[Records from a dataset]
____________________
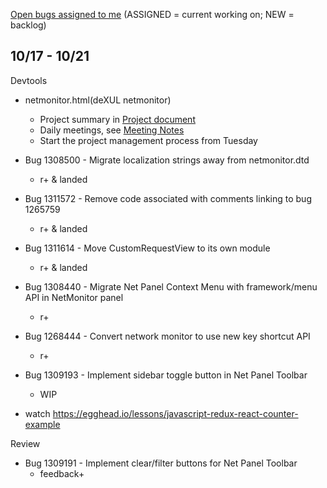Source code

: [Open bugs assigned to me](https://bugzilla.mozilla.org/buglist.cgi?quicksearch=assignee%3Agasolin%40mozilla.com) (ASSIGNED = current working on; NEW = backlog)

## 10/17 - 10/21

Devtools

- netmonitor.html(deXUL netmonitor)
  - Project summary in [Project document]
  - Daily meetings, see [Meeting Notes]
  - Start the project management process from Tuesday

- Bug 1308500 - Migrate localization strings away from netmonitor.dtd
  - r+ & landed

- Bug 1311572 - Remove code associated with comments linking to bug 1265759
  - r+ & landed

- Bug 1311614 - Move CustomRequestView to its own module
  - r+ & landed

- Bug 1308440 - Migrate Net Panel Context Menu with framework/menu API in NetMonitor panel
  - r+

- Bug 1268444 - Convert network monitor to use new key shortcut API 
  - r+

- Bug 1309193 - Implement sidebar toggle button in Net Panel Toolbar
  - WIP

- watch https://egghead.io/lessons/javascript-redux-react-counter-example 

Review

- Bug 1309191 - Implement clear/filter buttons for Net Panel Toolbar
  - feedback+

[Project document]: https://docs.google.com/document/d/19lyV04YtfX9X5ev2rhFeIuQPaVApgl8qdFpe4Rw4Np4/edit
[Meeting Notes]: https://docs.google.com/document/d/1FneFiHkLMJjWFhFYI13IWlr02W5mCRsEqZQPUJHWmSU/edit#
____________________
(WHAT YOU ARE ASKED TO DO):
Begin with the line containing "- Bug 1308500" and repeat each line exactly until the records above end.

(EXERCISE ANSWER):
- Bug 1308500 - Migrate localization strings away from netmonitor.dtd
  - r+ & landed

- Bug 1311572 - Remove code associated with comments linking to bug 1265759
  - r+ & landed

- Bug 1311614 - Move CustomRequestView to its own module
  - r+ & landed

- Bug 1308440 - Migrate Net Panel Context Menu with framework/menu API in NetMonitor panel
  - r+

- Bug 1268444 - Convert network monitor to use new key shortcut API 
  - r+

- Bug 1309193 - Implement sidebar toggle button in Net Panel Toolbar
  - WIP

- watch https://egghead.io/lessons/javascript-redux-react-counter-example 

Review

- Bug 1309191 - Implement clear/filter buttons for Net Panel Toolbar
  - feedback+

[Project document]: https://docs.google.com/document/d/19lyV04YtfX9X5ev2rhFeIuQPaVApgl8qdFpe4Rw4Np4/edit
[Meeting Notes]: https://docs.google.com/document/d/1FneFiHkLMJjWFhFYI13IWlr02W5mCRsEqZQPUJHWmSU/edit#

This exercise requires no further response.